Balanchine described, "It is a dance ballet and has no story." The choreography features academic steps inspired by Petipa. The ballet is danced by two principal ballerinas, a partner for the first ballerina, two men supporting the second ballerina, two female demi-soloists and a corps de ballet. The first ballerina role, originated by Marie-Jeanne, is considered one of the most difficult roles among Balanchine's works. The role of her partner, however, is more subdued, serving mostly as a supporter for the lead ballerina. In Ballet Imperial, he performs a mime passage. The second ballerina role was created because it would be impossible for one ballerina to dance to all the cadenza. Though corps de ballet in Petipa's days were merely background to the soloists, the corps in Ballet Imperial are active participants that dances challenging choreography like the principal dancers.

==Original cast==
The dancers who originated the five lead roles in Ballet Imperial are:
- Marie-Jeanne
- Gisella Caccialanza
- William Dollar
- Fred Danieli
- Nicholas Magallanes

==Performances==
Ballet Imperial had a preview performance on May 29, 1941, at the Little Theater of Hunter College, New York.
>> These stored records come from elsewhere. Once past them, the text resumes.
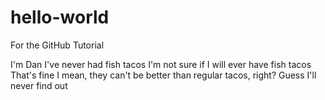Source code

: # hello-world
For the GitHub Tutorial

I'm Dan
I've never had fish tacos
I'm not sure if I will ever have fish tacos
That's fine
I mean, they can't be better than regular tacos, right?
Guess I'll never find out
The ballet then officially premiered on June 25, 1941, at Teatro Municipal, Rio de Janeiro, during the first performance of the tour. American Ballet Caravan performed in nine countries, and the tour ended in October, after which the troupe disbanded.
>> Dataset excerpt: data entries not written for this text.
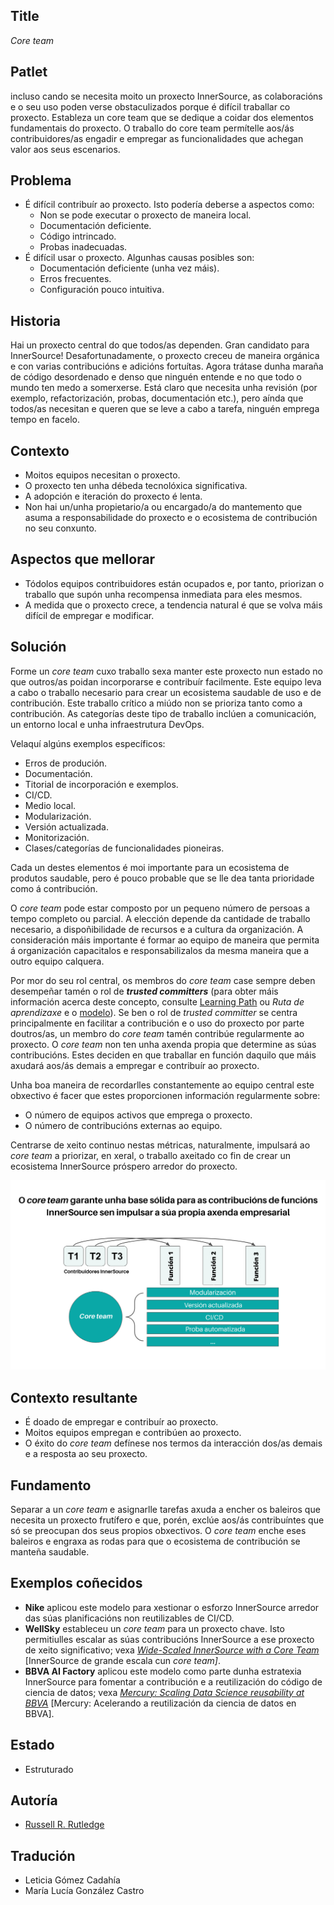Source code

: ## Title

*Core team*

## Patlet

incluso cando se necesita moito un proxecto InnerSource, as colaboracións e o seu uso poden verse obstaculizados porque é difícil traballar co proxecto. Estableza un core team que se dedique a coidar dos elementos fundamentais do proxecto. O traballo do core team permítelle aos/ás contribuidores/as engadir e empregar as funcionalidades que achegan valor aos seus escenarios.

## Problema

- É difícil contribuír ao proxecto. Isto podería deberse a aspectos como:
  - Non se pode executar o proxecto de maneira local.
  - Documentación deficiente.
  - Código intrincado.
  - Probas inadecuadas.
- É difícil usar o proxecto. Algunhas causas posibles son:
  - Documentación deficiente (unha vez máis).
  - Erros frecuentes.
  - Configuración pouco intuitiva.

## Historia

Hai un proxecto central do que todos/as dependen. Gran candidato para InnerSource! Desafortunadamente, o proxecto creceu de maneira orgánica e con varias contribucións e adicións fortuítas. Agora trátase dunha maraña de código desordenado e denso que ninguén entende e no que todo o mundo ten medo a somerxerse. Está claro que necesita unha revisión (por exemplo, refactorización, probas, documentación etc.), pero aínda que todos/as necesitan e queren que se leve a cabo a tarefa, ninguén emprega tempo en facelo.

## Contexto

- Moitos equipos necesitan o proxecto.
- O proxecto ten unha débeda tecnolóxica significativa.
- A adopción e iteración do proxecto é lenta.
- Non hai un/unha propietario/a ou encargado/a do mantemento que asuma a responsabilidade do proxecto e o ecosistema de contribución no seu conxunto.

## Aspectos que mellorar

- Tódolos equipos contribuidores están ocupados e, por tanto, priorizan o traballo que supón unha recompensa inmediata para eles mesmos.
- A medida que o proxecto crece, a tendencia natural é que se volva máis difícil de empregar e modificar.

## Solución

Forme un *core team* cuxo traballo sexa manter este proxecto nun estado no que outros/as poidan incorporarse e contribuír facilmente. Este equipo leva a cabo o traballo necesario para crear un ecosistema saudable de uso e de contribución. Este traballo crítico a miúdo non se prioriza tanto como a contribución. As categorías deste tipo de traballo inclúen a comunicación, un entorno local e unha infraestrutura DevOps.

Velaquí algúns exemplos específicos:

- Erros de produción.
- Documentación.
- Titorial de incorporación e exemplos.
- CI/CD.
- Medio local.
- Modularización.
- Versión actualizada.
- Monitorización.
- Clases/categorías de funcionalidades pioneiras.

Cada un destes elementos é moi importante para un ecosistema de produtos saudable, pero é pouco probable que se lle dea tanta prioridade como á contribución.

O *core team* pode estar composto por un pequeno número de persoas a tempo completo ou parcial. A elección depende da cantidade de traballo necesario, a dispoñibilidade de recursos e a cultura da organización. A consideración máis importante é formar ao equipo de maneira que permita á organización capacitalos e responsabilizalos da mesma maneira que a outro equipo calquera.

Por mor do seu rol central, os membros do *core team* case sempre deben desempeñar tamén o rol de ***trusted committers*** (para obter máis información acerca deste concepto, consulte [Learning Path](https://innersourcecommons.org/learn/learning-path/trusted-committer/) ou *Ruta de aprendizaxe* e o [modelo](./trusted-committer.md)). Se ben o rol de *trusted committer* se centra principalmente en facilitar a contribución e o uso do proxecto por parte doutros/as, un membro do *core team* tamén contribúe regularmente ao proxecto. O *core team* non ten unha axenda propia que determine as súas contribucións. Estes deciden en que traballar en función daquilo que máis axudará aos/ás demais a empregar e contribuír ao proxecto.

Unha boa maneira de recordarlles constantemente ao equipo central este obxectivo é facer que estes proporcionen información regularmente sobre:

- O número de equipos activos que emprega o proxecto.
- O número de contribucións externas ao equipo.

Centrarse de xeito continuo nestas métricas, naturalmente, impulsará ao *core team* a priorizar, en xeral, o traballo axeitado co fin de crear un ecosistema InnerSource próspero arredor do proxecto.

![Responsabilidades do *core team* e dos/as contribuidores/as de InnerSource](../../../assets/img/gl/core-team.png)

## Contexto resultante

- É doado de empregar e contribuír ao proxecto.
- Moitos equipos empregan e contribúen ao proxecto.
- O éxito do *core team* defínese nos termos da interacción dos/as demais e a resposta ao seu proxecto.

## Fundamento

Separar a un *core team* e asignarlle tarefas axuda a encher os baleiros que necesita un proxecto frutífero e que, porén, exclúe aos/ás contribuíntes que só se preocupan dos seus propios obxectivos. O *core team* enche eses baleiros e engraxa as rodas para que o ecosistema de contribución se manteña saudable.

## Exemplos coñecidos

- **Nike** aplicou este modelo para xestionar o esforzo InnerSource arredor das súas planificacións non reutilizables de CI/CD.
- **WellSky** estableceu un *core team* para un proxecto chave. Isto permitiulles escalar as súas contribucións InnerSource a ese proxecto de xeito significativo; vexa [*Wide-Scaled InnerSource with a Core Team*](https://www.youtube.com/watch?v=kgxexjYdhIc) [InnerSource de grande escala cun *core team]*.
- **BBVA AI Factory** aplicou este modelo como parte dunha estratexia InnerSource para fomentar a contribución e a reutilización do código de ciencia de datos; vexa [*Mercury: Scaling Data Science reusability at BBVA*](https://www.bbvaaifactory.com/mercury-acelerando-la-reutilizacion-en-ciencia-de-datos-dentro-de-bbva/) [Mercury: Acelerando a reutilización da ciencia de datos en BBVA].

## Estado

- Estruturado

## Autoría

* [Russell R. Rutledge](https://github.com/rrrutledge)

## Tradución

- Leticia Gómez Cadahía
- María Lucía González Castro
In 1942, Ballet Imperial was performed at the New Opera, with a cast led by Mary Ellen Moylan, Dollar and Caccialanza. In 1945, Ballet Russe de Monte-Carlo, where Balanchine was a resident choreographer, performed the ballet. The first cast featured Moylan, Maria Tallchief and Nicholas Magallanes. In 1950, the Sadler's Wells Ballet (now the Royal Ballet) debuted the ballet with Margot Fonteyn, Michael Somes and Beryl Grey in the lead roles. La Scala Theatre Ballet first performed the ballet in 1952.
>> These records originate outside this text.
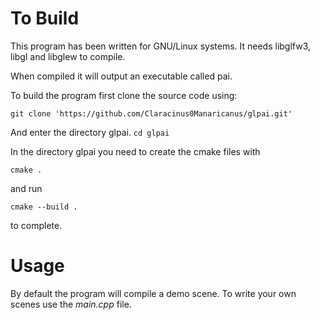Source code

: # To Build
<p>This program has been written for GNU/Linux systems. It needs libglfw3, libgl and libglew to compile.</p>
<p>When compiled it will output an executable called pai.</p>
<p>To build the program first clone the source code using:</p>
<code>git clone 'https://github.com/Claracinus0Manaricanus/glpai.git'</code>
<p>And enter the directory glpai.   <code>cd glpai</code></p>
<p>In the directory glpai you need to create the cmake files with</p>
<code>cmake .</code>
<p>and run</p>
<code>cmake --build .</code>
<p>to complete.</p>

# Usage
<p>By default the program will compile a demo scene. To write your own scenes use the <i>main.cpp</i> file.</p>
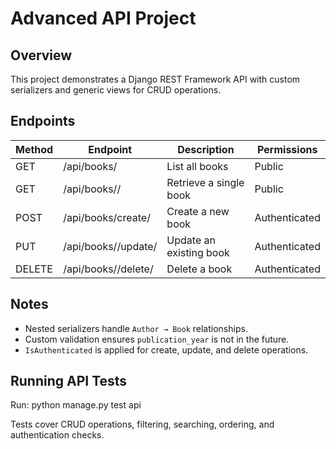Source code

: # Advanced API Project

## Overview
This project demonstrates a Django REST Framework API with custom serializers and generic views for CRUD operations.

## Endpoints
| Method | Endpoint                  | Description              | Permissions       |
|--------|---------------------------|--------------------------|-------------------|
| GET    | /api/books/               | List all books           | Public            |
| GET    | /api/books/<id>/          | Retrieve a single book   | Public            |
| POST   | /api/books/create/        | Create a new book        | Authenticated     |
| PUT    | /api/books/<id>/update/   | Update an existing book  | Authenticated     |
| DELETE | /api/books/<id>/delete/   | Delete a book            | Authenticated     |

## Notes
- Nested serializers handle `Author → Book` relationships.
- Custom validation ensures `publication_year` is not in the future.
- `IsAuthenticated` is applied for create, update, and delete operations.

## Running API Tests
Run:
python manage.py test api

Tests cover CRUD operations, filtering, searching, ordering, and authentication checks.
New York City Ballet, founded by Balanchine and Kirstein, first danced Ballet Imperial in 1964, staged by Frederic Franklin, with Suzanne Farrell, Jacques d'Amboise, Patricia Neary, Frank Ohman and Earle Sieveling in the leading roles. The premiere of Tschaikovsky Piano Concerto No. 2 in 1973, also by the New York City Ballet featured a cast led by Patricia McBride, Peter Martins, Colleen Neary, Tracy Bennett and Victor Castelli.

After Balanchine's death in 1983, several ballet companies, including the Royal Ballet, began performing the ballet under the title Ballet Imperial and with the Imperial Russian grandeur again. Some troupes that acquired the ballet after Balanchine's death also opted to dance Ballet Imperial.

Other ballet companies that had danced Ballet Imperial or Tschaikovsky Piano Concerto No. 2 include the Paris Opera Ballet, Mariinsky Ballet, American Ballet Theatre, Australian Ballet, Miami City Ballet, Boston Ballet, Houston Ballet, Pacific Northwest Ballet, Finnish National Ballet, Los Angeles Ballet, and Pittsburgh Ballet Theatre.